Sunday, January 27, 2008

The Fat Gray Lady Sings

It’s Not Giuliani Time in Florida
By MAUREEN DOWD
Published: January 27, 2008

"Giuliani Time" makes the case that Mr. Giuliani's true ideological identity is conservative, and makes this case in a way that is sure to appall liberals who felt queasy about him in the first place (or guilty when they voted for him). But of course Mr. Giuliani, if he does run for president, will want to make the same case to Republicans, and in some ways "Giuliani Time" might work to his advantage, since it never mentions, say, his support for gay rights or his endorsement of Mario M. Cuomo in the 1994 governor's race. Mr. Giuliani was always a hybrid and, in some ways, a paradox: something both he and this movie might prefer that we forget.
Movie Review
Giuliani Time (2005)
"Confronting a Mayor's Legacy in 'Giuliani Time'"
New York Times, May 12, 2006
Rather than the jugular, Maureen Dowd goes straight for the testicular in turning 9/11 Mayor and presidential candidate Rudy Giuliani into a castrato:
I simply expected that Rudy would rise to greater heights as he fell behind, that he would self-immolate in a dramatic way befitting a man who loves opera and the “Godfather” movies. I longed for the Manhattan diva to reprise Maria Callas doing one of her famous Donizetti mad scenes that he loved so much.
Rudy does like the ladies singing in breastplates. The opera in question here is Lucia di Lammermoor, and the metaphor between it and Rudy was made by John Tierney in the Times within a month of the World Trade Center attack:
You could call it post-traumatic infatuation syndrome, a condition that Mr. Giuliani himself can recognize from his study of opera. The textbook case is in "Lucia di Lammermoor," the Donizetti opera set in 17th-century Scotland.

Lucia, grief-stricken by her mother's recent death, is walking to her mother's grave when a bull charges her.

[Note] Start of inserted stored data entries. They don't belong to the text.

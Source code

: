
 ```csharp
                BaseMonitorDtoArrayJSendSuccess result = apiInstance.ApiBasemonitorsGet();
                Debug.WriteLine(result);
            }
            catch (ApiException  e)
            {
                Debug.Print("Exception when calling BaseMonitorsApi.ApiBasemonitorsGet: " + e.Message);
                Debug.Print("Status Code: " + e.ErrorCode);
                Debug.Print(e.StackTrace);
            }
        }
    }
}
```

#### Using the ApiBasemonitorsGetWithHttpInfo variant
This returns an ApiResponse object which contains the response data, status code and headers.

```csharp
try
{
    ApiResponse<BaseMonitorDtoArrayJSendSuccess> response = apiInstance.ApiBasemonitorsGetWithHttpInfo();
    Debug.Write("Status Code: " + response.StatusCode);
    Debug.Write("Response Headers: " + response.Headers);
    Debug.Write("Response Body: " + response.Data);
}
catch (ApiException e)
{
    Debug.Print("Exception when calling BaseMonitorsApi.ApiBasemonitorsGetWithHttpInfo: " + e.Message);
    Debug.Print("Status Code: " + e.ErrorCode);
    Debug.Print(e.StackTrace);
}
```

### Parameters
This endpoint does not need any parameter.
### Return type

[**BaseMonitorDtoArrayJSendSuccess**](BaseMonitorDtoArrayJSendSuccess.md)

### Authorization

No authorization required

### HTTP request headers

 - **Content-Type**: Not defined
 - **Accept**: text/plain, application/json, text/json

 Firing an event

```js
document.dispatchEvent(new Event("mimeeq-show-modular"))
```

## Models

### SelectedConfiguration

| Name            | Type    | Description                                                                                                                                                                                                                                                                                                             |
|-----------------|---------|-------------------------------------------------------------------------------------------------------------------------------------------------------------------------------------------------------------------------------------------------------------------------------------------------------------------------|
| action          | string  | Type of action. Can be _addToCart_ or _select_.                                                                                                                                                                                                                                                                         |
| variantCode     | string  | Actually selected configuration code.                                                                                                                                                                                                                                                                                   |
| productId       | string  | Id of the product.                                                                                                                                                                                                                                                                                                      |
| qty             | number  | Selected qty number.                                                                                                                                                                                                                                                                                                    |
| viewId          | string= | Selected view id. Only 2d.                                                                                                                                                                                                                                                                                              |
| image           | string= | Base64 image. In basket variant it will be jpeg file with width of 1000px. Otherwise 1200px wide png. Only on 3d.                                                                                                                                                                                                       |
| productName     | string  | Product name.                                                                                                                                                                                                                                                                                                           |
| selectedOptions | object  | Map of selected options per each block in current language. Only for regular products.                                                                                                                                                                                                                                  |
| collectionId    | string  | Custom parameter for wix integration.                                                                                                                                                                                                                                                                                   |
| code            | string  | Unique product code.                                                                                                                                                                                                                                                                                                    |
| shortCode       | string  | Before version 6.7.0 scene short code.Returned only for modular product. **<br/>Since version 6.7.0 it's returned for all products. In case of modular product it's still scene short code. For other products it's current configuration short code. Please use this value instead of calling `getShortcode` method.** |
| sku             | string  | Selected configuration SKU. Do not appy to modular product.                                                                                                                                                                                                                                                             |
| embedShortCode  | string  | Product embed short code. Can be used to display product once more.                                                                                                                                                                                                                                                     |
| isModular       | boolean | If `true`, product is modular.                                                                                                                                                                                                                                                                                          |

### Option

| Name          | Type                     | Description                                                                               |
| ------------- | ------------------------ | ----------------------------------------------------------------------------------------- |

She's rescued by Edgardo, with whom she promptly falls in love. Lucia overlooks his flaws, the chief one being that his family and hers are sworn enemies. The results of her infatuation are not pretty. By the end of the opera, Lucia, Edgardo and a bystander are all dead.
Dowd also calls Rudy out, complete with more references to high notes in Italian, for not be aggressive enough in not going on the attack when the Gray Lady used a McCain endorsement to launch an anti-Rudy tirade :
I missed his showman’s appreciation for pouncing on the news of the day and grabbing headlines with some outrageous, provocative aria. Surely, The New York Times’s McCain endorsement — harshly branding America’s Mayor “a narrow, obsessively secretive, vindictive man” who spurred racial polarization and exploited 9/11 for his business and political purposes — gave Rudy the lyrics for an operatic rant against The Times that could have replaced his milquetoast stump speech and delighted conservative audiences.
Dowd picks up the opera metaphor a little later in the article. There seems to be a Valkyrie in a pigtails warming up her vocal cords:
Could it be over before the fat lady sings? If early-bird voters don’t save him and he comes in third here, will he get out of the race so he doesn’t suffer the indignity of losing New York, a scene so melodramatically implausible that even Verdi wouldn’t try to pull it off?
The early bird voters are the dinner special seeking seasonal elderly residents of Florida aka “snowbirds” that seem to be Rudy’s natural base, but are actually avoiding him in droves.
At a Rudy rally in Boca on Thursday, there were snowbirds and transplanted New Yorkers. Some, naturally, loved Rudy and some, naturally, loathed him.
And it wouldn’t be a campaign related column without some random gratuitous Billary bashing:
And how could he pass up the chance to mock his old nemesis Hillary, the feminist icon who is totally dependent on her husband to do the heavy lifting?

It was Mitt Romney who scored the best Hillary line at the Boca debate. When Tim Russert asked him, “How would you run against Hillary and Bill Clinton in November,” Mitt replied: “I frankly can’t wait, because the idea of Bill Clinton back in the White House with nothing to do is something I just can’t imagine. I can’t imagine the American people can imagine.”
Mo and Mitt can imagine just fine and just in case she spells it out:
The audience laughed and Russert tried to pin down Mitt to see if he was implying any East Wing shenanigans. It does conjure up a disquieting image of Hillary in the Oval and Bill rambling around next door in the study right near that pantry.
But Bill’s intern-al transgressions pale next to Rudy’s sexual shenanigans while he was in office, divorcing one wife while squiring around the next one on city funds.
“He’s Bernie Kerik’s partner,” he said. “And family values? He makes Bill Clinton look like a young upstart.”
In fact. the tales of lust, corruption, and vindictive revenge that marked the Rudy regime would make a particularly tragic libretto. Tancrudi, anyone?